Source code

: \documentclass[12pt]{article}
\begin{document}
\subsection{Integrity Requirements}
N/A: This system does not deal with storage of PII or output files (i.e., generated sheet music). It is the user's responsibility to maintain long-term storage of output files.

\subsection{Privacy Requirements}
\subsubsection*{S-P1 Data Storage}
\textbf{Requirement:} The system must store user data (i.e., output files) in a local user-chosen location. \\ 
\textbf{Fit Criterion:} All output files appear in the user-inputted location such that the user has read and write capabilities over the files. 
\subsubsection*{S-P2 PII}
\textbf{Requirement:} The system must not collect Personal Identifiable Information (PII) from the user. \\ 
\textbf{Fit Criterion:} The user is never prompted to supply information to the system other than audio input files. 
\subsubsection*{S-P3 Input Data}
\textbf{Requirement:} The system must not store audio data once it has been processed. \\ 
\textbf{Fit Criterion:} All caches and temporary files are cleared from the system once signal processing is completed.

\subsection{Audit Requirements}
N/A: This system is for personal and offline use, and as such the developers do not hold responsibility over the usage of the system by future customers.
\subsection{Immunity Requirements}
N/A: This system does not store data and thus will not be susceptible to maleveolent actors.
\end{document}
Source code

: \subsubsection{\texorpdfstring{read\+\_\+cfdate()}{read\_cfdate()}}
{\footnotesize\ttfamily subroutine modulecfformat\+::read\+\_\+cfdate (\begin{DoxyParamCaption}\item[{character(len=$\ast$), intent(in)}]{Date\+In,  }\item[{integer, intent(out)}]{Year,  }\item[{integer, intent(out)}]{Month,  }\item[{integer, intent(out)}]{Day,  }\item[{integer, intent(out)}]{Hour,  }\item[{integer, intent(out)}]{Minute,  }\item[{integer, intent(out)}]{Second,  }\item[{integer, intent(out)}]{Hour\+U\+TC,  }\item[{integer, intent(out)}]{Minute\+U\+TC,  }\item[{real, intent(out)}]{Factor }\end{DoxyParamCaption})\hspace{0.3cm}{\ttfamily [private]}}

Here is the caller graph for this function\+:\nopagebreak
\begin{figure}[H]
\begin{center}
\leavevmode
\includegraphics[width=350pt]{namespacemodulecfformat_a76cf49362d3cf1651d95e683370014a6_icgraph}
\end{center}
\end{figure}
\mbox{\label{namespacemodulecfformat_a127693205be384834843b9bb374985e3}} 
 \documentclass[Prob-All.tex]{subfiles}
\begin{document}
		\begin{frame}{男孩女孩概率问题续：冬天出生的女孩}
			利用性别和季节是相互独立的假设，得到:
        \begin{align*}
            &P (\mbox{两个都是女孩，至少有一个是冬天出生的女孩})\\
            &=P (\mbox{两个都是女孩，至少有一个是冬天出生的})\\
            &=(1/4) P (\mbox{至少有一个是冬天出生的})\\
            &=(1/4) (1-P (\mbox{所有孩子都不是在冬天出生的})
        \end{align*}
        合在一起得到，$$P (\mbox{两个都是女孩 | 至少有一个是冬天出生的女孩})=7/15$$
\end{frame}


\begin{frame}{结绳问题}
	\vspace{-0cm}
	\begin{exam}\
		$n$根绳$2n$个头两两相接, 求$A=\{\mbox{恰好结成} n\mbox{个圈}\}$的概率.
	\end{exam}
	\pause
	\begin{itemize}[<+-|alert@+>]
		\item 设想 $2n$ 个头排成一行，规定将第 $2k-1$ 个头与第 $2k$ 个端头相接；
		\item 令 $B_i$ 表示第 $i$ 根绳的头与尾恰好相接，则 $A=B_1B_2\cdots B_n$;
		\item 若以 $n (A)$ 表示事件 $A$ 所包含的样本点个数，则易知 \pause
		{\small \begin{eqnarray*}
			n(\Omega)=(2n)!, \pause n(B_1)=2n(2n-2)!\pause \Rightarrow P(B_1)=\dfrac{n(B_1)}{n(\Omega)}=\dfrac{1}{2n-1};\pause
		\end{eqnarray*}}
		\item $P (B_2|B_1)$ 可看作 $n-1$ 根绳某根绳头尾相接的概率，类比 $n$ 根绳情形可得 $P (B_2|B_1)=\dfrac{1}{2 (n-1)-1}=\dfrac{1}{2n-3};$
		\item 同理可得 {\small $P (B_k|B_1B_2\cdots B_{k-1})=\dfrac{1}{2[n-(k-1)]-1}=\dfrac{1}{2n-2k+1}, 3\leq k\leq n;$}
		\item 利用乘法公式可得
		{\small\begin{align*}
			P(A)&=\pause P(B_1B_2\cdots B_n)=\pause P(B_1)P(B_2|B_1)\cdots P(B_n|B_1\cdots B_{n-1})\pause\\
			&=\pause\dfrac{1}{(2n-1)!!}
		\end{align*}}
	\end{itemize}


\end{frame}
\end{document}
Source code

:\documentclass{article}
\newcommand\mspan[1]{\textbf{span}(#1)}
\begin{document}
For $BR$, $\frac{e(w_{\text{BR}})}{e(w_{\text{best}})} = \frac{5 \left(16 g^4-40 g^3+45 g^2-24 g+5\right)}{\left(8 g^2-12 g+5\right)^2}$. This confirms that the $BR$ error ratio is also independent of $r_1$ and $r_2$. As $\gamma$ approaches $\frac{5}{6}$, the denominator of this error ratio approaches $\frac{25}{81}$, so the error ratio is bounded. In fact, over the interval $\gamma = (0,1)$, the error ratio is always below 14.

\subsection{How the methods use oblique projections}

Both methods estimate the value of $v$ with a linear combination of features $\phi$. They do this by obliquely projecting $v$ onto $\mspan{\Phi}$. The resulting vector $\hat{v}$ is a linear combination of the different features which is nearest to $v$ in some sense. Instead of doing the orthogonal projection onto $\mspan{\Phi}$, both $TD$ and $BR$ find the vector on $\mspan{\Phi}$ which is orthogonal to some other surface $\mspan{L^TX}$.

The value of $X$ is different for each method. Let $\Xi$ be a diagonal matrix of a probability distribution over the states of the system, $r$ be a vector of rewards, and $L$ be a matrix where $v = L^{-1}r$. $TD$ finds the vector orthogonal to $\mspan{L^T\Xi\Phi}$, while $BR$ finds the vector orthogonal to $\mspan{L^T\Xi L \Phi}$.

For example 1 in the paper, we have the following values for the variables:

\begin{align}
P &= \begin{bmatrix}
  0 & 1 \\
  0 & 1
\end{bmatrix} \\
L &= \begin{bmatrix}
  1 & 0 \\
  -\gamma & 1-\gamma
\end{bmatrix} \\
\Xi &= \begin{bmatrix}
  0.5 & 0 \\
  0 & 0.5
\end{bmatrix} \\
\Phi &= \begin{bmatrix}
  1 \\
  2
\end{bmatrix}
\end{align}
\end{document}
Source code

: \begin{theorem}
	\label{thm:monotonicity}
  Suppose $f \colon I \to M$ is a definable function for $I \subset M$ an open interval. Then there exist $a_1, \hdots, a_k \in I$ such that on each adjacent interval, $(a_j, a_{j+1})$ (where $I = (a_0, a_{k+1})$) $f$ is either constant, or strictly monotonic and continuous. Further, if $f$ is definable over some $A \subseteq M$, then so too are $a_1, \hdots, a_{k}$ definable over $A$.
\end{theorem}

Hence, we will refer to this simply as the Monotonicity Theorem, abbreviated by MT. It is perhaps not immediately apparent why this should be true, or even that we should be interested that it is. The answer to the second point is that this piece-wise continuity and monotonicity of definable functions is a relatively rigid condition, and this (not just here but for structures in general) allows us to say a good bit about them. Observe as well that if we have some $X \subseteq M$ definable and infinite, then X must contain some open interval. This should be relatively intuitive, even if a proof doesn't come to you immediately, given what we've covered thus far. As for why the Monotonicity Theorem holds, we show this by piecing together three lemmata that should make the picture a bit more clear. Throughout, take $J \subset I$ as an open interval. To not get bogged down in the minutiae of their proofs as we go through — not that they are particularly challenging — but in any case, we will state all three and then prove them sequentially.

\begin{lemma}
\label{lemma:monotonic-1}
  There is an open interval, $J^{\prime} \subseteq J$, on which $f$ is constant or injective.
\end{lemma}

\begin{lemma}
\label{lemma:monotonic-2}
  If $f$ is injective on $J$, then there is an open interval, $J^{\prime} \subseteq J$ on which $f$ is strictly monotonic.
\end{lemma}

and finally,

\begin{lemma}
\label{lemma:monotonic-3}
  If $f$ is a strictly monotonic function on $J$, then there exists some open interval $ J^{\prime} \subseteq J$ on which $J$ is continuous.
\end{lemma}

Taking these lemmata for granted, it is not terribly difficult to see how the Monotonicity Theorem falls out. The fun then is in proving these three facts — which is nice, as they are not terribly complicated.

◇ ◇ ◇ ◇ ◇ ◇ ◇

> **ABOUT THIS EXERCISE**
Pull every line containing the string "vector" out of the data above and copy it.

> **RESPONSE BOX**
Both methods estimate the value of $v$ with a linear combination of features $\phi$. They do this by obliquely projecting $v$ onto $\mspan{\Phi}$. The resulting vector $\hat{v}$ is a linear combination of the different features which is nearest to $v$ in some sense. Instead of doing the orthogonal projection onto $\mspan{\Phi}$, both $TD$ and $BR$ find the vector on $\mspan{\Phi}$ which is orthogonal to some other surface $\mspan{L^TX}$.
The value of $X$ is different for each method. Let $\Xi$ be a diagonal matrix of a probability distribution over the states of the system, $r$ be a vector of rewards, and $L$ be a matrix where $v = L^{-1}r$. $TD$ finds the vector orthogonal to $\mspan{L^T\Xi\Phi}$, while $BR$ finds the vector orthogonal to $\mspan{L^T\Xi L \Phi}$.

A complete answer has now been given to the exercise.